(Exercise) For the word "identity", return each line of the data in which it occurs.
[[ Records supplied, beginning ]]
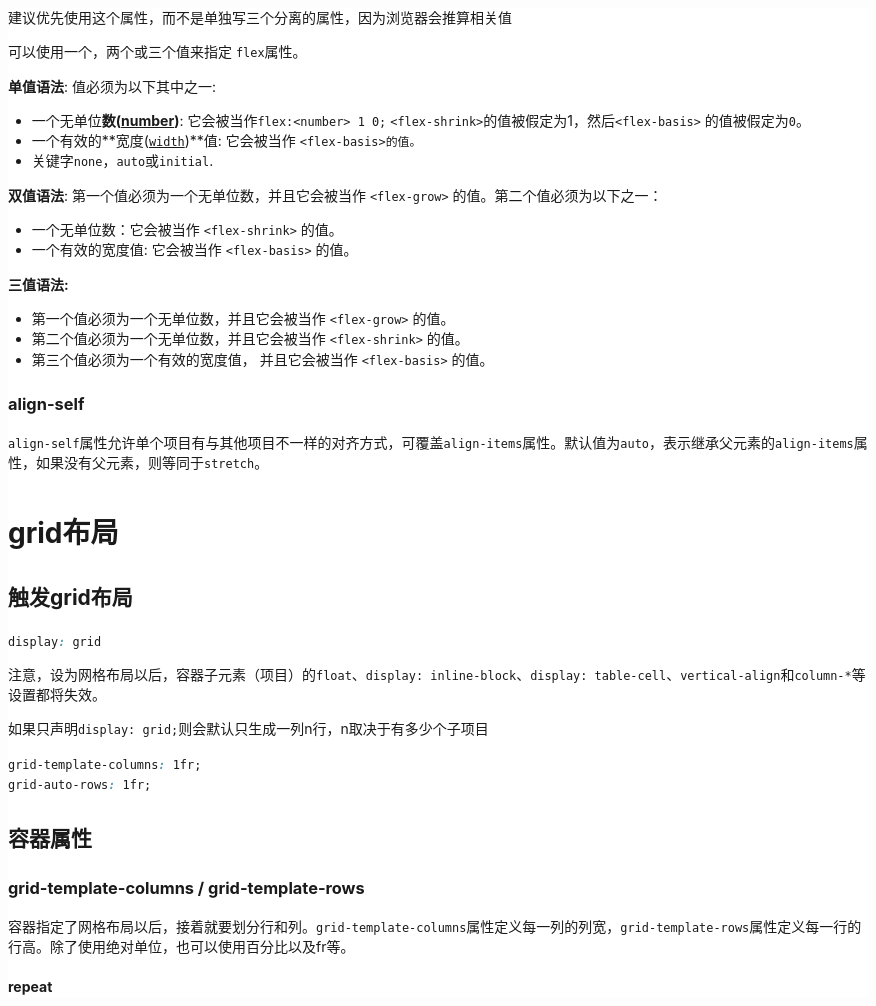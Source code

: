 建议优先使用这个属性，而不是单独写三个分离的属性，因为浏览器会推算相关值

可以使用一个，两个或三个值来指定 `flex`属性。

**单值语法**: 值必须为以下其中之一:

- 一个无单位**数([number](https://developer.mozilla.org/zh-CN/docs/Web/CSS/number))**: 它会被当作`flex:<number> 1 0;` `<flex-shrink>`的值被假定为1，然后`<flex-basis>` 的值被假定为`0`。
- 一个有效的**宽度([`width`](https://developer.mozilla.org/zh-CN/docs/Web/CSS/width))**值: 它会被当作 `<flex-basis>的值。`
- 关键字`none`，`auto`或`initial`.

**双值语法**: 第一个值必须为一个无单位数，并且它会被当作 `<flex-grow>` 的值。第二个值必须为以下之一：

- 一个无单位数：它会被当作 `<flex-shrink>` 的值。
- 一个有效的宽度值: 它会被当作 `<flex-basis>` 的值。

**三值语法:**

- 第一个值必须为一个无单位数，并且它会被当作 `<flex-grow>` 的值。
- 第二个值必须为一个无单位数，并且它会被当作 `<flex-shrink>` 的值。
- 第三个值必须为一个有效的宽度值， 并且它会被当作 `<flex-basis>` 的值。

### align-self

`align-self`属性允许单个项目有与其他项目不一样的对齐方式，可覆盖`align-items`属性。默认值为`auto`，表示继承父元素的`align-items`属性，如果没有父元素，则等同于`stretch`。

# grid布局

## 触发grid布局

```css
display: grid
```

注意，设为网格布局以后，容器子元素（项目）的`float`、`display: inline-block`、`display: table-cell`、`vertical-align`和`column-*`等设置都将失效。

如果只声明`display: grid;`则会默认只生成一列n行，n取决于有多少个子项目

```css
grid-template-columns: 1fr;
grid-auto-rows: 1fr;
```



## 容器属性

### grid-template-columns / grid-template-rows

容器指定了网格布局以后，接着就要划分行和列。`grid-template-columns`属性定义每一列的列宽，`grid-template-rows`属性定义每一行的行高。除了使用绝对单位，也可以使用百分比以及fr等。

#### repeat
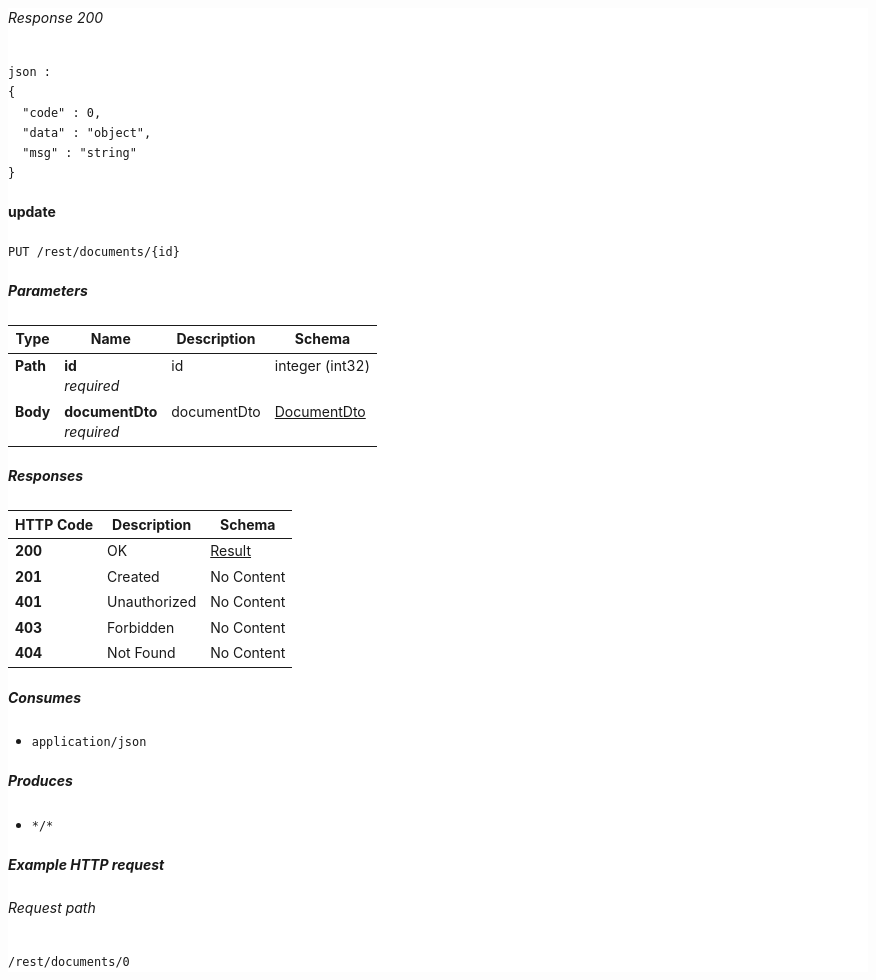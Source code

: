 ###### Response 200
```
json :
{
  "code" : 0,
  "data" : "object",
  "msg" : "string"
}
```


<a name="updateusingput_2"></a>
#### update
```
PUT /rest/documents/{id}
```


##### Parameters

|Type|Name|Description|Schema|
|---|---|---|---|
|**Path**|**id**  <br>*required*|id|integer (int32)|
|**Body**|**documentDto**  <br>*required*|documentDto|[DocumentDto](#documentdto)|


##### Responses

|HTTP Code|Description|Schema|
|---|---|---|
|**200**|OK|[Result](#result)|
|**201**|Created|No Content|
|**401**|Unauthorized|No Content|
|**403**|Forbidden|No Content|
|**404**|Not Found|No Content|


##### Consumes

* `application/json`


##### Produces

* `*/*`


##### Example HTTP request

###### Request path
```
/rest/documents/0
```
[[ Records supplied, end ]]
[[ Records supplied, beginning ]]
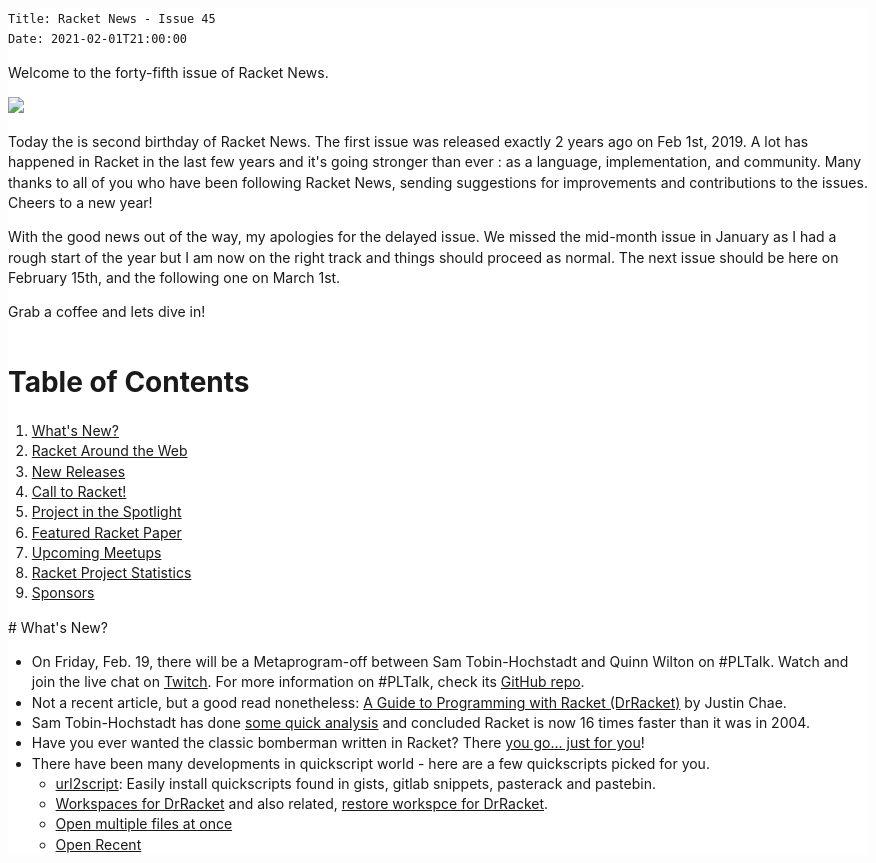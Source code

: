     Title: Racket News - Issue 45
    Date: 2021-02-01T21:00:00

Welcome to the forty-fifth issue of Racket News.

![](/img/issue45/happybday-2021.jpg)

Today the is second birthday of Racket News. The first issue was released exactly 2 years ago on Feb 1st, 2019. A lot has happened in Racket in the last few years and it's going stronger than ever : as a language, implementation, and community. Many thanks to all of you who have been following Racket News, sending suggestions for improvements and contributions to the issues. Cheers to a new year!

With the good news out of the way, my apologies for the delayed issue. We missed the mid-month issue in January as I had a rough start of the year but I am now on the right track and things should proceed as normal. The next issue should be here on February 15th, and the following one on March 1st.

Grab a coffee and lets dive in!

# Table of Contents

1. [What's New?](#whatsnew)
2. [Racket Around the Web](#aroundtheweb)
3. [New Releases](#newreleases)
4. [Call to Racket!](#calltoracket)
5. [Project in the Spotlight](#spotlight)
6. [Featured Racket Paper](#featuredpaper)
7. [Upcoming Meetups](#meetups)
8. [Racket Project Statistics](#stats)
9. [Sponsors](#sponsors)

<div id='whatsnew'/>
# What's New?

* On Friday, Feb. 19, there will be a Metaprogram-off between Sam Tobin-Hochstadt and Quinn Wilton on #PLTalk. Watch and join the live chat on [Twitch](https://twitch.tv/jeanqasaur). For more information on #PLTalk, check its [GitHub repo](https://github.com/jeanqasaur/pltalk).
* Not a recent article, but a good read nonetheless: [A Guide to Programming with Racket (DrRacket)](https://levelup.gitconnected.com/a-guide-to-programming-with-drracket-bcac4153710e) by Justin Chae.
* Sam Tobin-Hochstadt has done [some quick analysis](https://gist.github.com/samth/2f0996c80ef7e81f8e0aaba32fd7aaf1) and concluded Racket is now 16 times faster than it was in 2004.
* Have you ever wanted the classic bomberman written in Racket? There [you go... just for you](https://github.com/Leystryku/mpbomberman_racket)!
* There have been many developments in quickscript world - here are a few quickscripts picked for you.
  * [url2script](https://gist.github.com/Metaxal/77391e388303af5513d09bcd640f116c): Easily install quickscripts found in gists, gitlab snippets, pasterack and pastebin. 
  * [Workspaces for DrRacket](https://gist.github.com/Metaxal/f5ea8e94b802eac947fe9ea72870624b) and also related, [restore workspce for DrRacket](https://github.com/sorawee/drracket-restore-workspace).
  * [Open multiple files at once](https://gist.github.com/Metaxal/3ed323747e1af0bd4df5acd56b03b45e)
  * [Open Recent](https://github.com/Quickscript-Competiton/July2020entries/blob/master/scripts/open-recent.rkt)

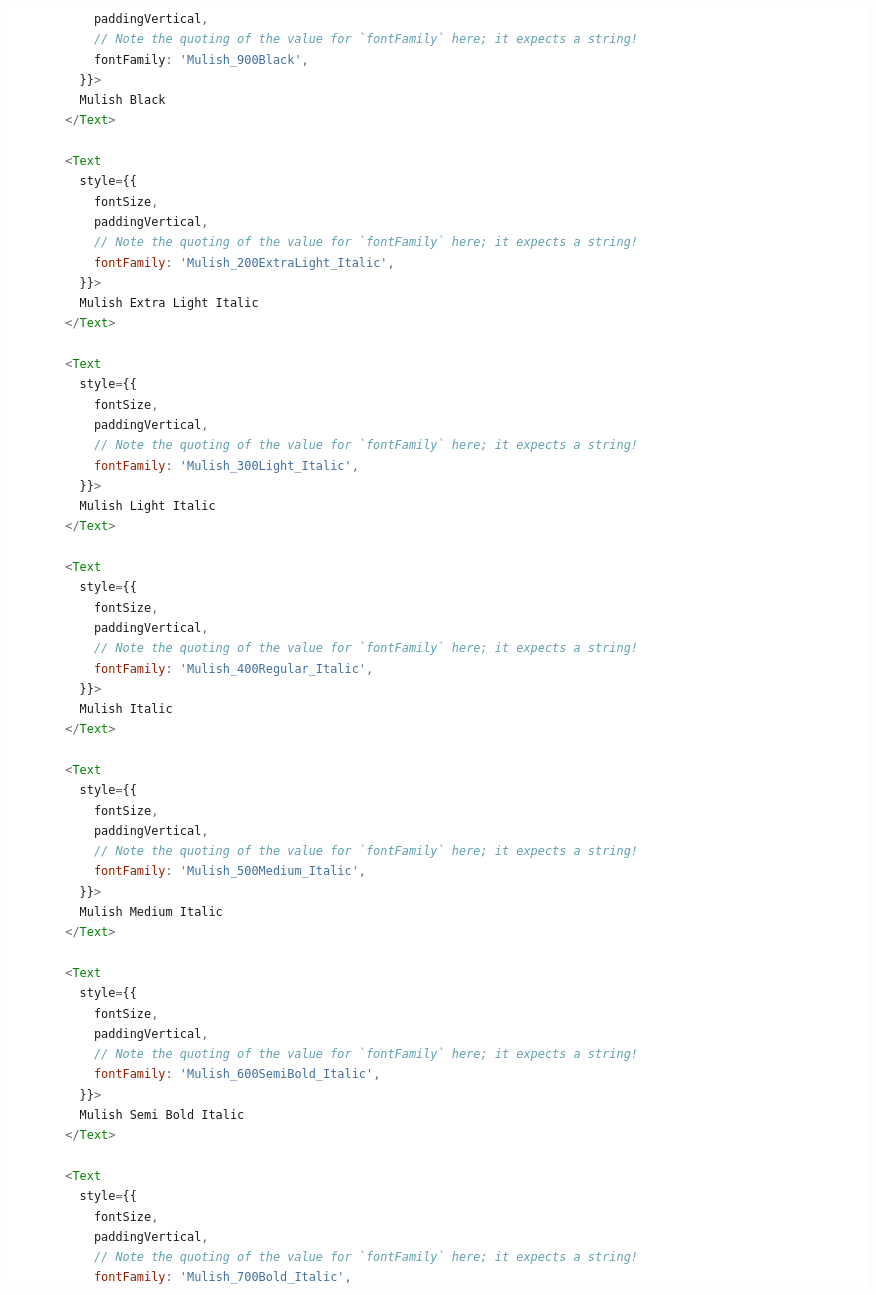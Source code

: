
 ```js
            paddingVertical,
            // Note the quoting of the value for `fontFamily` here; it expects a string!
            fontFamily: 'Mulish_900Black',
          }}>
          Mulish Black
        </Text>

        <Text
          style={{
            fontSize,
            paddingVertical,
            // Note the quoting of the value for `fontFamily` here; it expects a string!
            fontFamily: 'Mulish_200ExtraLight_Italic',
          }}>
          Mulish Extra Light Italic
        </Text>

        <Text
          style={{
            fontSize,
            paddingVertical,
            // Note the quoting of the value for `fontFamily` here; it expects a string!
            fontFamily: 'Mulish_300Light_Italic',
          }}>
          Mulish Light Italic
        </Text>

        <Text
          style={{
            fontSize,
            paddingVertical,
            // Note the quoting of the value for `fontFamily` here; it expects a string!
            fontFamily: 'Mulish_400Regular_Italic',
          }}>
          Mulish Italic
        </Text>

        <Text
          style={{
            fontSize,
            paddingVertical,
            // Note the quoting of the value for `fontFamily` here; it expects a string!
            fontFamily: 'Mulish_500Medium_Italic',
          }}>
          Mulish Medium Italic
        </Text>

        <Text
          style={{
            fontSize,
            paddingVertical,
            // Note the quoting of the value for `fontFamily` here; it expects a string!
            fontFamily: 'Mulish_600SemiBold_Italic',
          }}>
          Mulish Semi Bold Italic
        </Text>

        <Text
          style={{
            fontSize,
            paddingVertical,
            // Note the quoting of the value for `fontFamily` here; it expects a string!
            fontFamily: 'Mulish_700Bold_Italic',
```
[[ Records supplied, end ]]
[[ Records supplied, beginning ]]
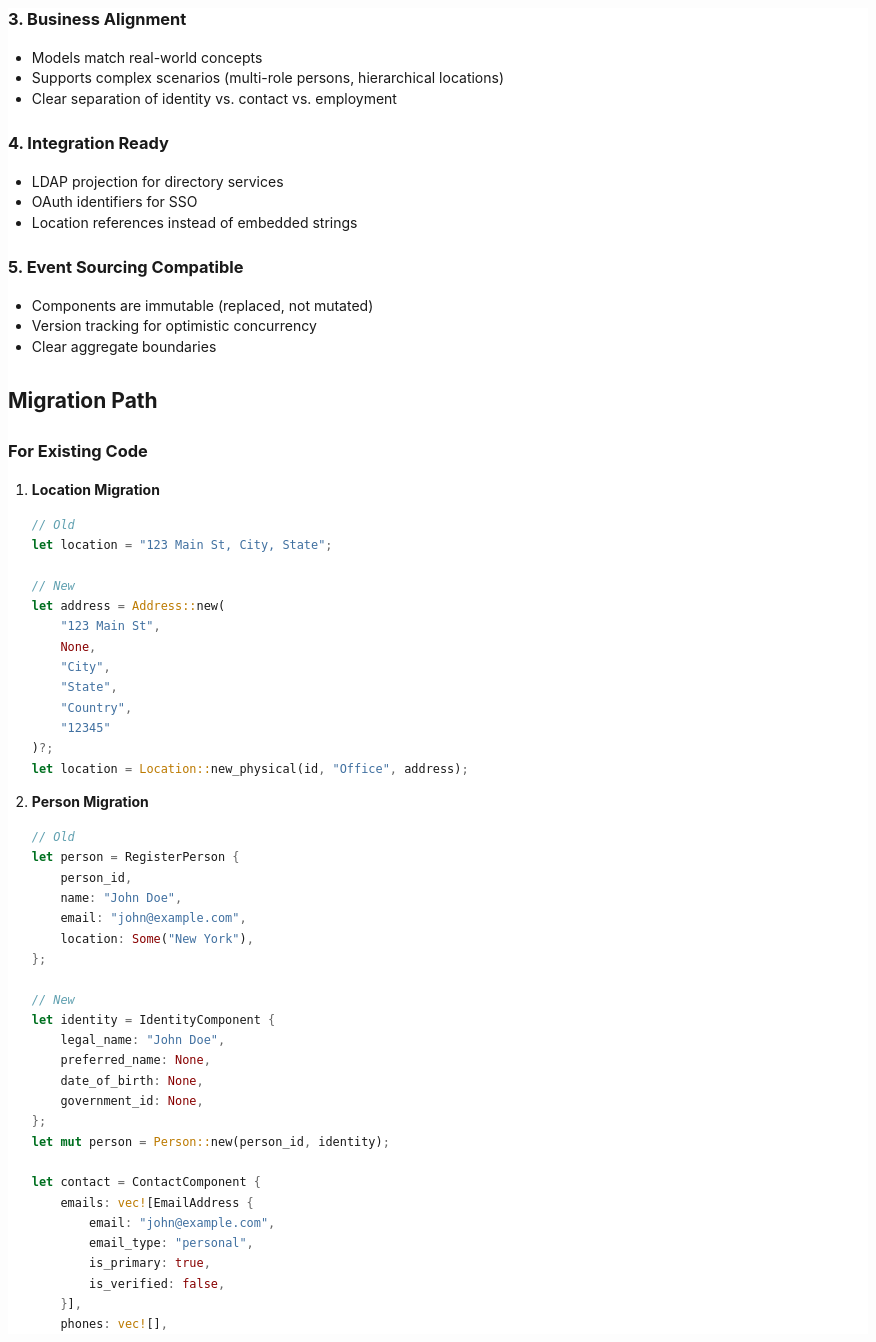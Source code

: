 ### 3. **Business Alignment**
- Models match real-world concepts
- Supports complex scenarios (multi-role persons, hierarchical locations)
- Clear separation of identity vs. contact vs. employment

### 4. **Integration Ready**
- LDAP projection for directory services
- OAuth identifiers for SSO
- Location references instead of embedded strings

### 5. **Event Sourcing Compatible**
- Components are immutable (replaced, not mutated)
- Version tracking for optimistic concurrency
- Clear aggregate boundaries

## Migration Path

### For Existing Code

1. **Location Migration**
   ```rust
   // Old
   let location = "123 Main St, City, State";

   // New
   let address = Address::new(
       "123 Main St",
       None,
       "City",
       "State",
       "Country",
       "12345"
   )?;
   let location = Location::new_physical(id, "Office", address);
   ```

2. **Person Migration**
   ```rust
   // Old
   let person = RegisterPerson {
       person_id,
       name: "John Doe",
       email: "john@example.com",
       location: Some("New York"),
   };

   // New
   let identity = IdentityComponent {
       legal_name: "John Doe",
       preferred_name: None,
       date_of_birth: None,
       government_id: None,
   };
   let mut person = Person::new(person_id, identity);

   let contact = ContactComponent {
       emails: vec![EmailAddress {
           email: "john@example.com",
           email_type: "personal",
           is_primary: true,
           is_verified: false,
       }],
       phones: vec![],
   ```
[[ Records supplied, end ]]
(Final answer)
- Clear separation of identity vs. contact vs. employment
   let identity = IdentityComponent {
   let mut person = Person::new(person_id, identity);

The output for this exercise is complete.